Before we begin with today's overview of Simon Despres, I want to remind you that I selected Calvin de Haan in the SBN Mock Draft.  I've explained why I made that choice here, and there's a poll for you to state whether you think it was a good pick or not. So check that out if you can.

Also, before we begin, I want to point out a link Tibbs had in today's link-post; from Mike McMahon at the Eagle Tribune, there's a hint as to who the Devils could be interested beyond the first round:

[Merrimack College's Kyle] Bigos likely has the best chance of getting picked, some scouts believe as high as the second round. The 6-foot-6, 235-pound defenseman wrapped his junior career in May by being named the MVP of the Royal Bank Cup (Canada's junior hockey national championship). Several have indicated that the New Jersey Devils are high on him.

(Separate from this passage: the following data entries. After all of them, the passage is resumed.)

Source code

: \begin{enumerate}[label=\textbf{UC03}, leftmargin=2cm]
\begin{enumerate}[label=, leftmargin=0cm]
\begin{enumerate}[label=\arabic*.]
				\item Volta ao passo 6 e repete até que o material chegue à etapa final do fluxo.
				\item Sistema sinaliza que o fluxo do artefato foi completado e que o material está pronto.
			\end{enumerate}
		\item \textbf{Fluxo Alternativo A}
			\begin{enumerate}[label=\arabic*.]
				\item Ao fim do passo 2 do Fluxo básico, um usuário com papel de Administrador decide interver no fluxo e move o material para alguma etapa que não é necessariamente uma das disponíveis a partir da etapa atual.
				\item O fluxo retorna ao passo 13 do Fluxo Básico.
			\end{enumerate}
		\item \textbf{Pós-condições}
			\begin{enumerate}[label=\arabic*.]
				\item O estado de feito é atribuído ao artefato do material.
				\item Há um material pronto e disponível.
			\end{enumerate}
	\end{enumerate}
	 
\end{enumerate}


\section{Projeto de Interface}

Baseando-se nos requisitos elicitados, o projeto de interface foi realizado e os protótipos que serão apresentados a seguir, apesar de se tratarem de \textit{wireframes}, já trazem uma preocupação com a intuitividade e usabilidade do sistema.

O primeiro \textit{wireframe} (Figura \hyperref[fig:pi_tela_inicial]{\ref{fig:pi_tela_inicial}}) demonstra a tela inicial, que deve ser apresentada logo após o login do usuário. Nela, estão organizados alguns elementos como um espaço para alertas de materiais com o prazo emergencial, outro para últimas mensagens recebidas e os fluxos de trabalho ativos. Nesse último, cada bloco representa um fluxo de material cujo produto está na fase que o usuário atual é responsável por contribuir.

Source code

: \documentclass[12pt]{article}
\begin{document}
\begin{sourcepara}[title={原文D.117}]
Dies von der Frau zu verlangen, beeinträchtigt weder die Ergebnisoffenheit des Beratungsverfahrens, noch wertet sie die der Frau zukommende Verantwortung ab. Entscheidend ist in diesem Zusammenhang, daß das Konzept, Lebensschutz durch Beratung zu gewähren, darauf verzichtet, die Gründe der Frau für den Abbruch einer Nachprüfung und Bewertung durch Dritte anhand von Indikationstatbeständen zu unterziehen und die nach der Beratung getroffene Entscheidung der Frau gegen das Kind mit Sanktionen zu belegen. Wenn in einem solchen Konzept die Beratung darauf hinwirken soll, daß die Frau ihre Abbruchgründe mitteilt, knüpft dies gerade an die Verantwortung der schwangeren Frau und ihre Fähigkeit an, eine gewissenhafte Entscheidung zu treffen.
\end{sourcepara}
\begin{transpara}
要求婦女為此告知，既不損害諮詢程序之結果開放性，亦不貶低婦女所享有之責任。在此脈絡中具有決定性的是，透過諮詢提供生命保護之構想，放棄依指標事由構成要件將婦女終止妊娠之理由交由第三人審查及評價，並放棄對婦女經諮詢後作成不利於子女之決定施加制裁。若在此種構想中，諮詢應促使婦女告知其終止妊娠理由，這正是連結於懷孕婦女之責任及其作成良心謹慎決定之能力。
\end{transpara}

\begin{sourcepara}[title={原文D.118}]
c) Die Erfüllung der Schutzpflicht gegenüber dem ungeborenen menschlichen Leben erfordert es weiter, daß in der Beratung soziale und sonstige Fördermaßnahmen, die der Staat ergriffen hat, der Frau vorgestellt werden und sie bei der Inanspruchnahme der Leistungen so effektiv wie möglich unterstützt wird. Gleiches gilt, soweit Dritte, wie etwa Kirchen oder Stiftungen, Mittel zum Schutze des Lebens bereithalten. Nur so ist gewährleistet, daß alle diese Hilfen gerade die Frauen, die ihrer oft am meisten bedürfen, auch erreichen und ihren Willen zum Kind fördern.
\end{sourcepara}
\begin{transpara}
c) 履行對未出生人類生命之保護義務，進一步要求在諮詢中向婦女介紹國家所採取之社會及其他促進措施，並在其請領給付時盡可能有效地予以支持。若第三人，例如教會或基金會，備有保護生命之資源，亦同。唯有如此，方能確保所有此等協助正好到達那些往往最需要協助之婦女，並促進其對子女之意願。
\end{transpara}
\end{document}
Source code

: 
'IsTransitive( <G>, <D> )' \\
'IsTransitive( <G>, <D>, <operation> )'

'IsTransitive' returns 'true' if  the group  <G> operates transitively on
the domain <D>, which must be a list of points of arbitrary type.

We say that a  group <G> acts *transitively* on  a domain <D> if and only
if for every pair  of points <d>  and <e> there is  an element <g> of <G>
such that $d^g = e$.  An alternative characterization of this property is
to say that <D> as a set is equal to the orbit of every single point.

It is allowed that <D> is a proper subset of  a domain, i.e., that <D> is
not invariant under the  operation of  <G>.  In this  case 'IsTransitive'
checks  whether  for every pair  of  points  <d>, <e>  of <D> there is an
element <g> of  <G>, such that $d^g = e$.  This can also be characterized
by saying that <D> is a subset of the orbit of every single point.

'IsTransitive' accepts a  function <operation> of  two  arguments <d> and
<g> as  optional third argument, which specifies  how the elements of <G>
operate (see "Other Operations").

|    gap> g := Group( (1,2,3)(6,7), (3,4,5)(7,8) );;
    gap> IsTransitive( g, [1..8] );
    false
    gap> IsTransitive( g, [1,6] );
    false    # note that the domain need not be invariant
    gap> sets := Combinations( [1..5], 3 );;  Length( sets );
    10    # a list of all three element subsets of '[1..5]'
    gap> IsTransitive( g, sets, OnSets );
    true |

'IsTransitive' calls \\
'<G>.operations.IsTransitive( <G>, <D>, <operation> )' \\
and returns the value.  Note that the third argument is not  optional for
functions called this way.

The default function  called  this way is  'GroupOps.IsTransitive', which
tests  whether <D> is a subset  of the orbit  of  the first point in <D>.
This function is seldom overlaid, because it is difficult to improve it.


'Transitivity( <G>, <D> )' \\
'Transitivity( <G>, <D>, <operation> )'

I figure if interest is already stated, it's not unlikely.  He's originally from California, Central Scouting Services ranked him 169th among North American skaters, and he's coming out of the BCHL, a Junior A league.  Anyway, I bring him up because he is a big defenseman and generally they are sought out in drafts at all levels.   Maybe you get a possible bruiser or defensive depth defender later; or you can get very skilled big man in the first round, like Simon Despres.

Simon Despres - Defenseman - 6'4" - 214 lbs. - Hometown: Laval, Quebec, Canada
2008-09 Team:  St. John's Sea Dogs  66 GP - 2 G - 30 A - 32 PTS - 74 PIM (source)

From his vitals and stats from his junior team, two things stick out: he's definitely big and he's definitely not a scorer.  CSS is quite high on him, listing him 8th among North American skaters in their final rankings.  Yet, as I have found from others, opinions vary on him completely.  With respect to other profiles on Despres on the network, Dirk Hoag did one at On the Forecheck and Jim Schmeideberg has one at Blueshirt Banter.  Let's see what else is out there: has two quotes in their scouting report that both excite and concern the reader about Despres:

NHL Central Scouting’s Chris Bordeleau

"I think for a potential pro player, he's got the size and mobility. I've seen him [in] many games, and he never seems to make a bad play. He's never going to get 100 points, but definitely, when you want a guy to play defense, he's your guy. He does it all, he'll block shots and he moves the puck at the right time."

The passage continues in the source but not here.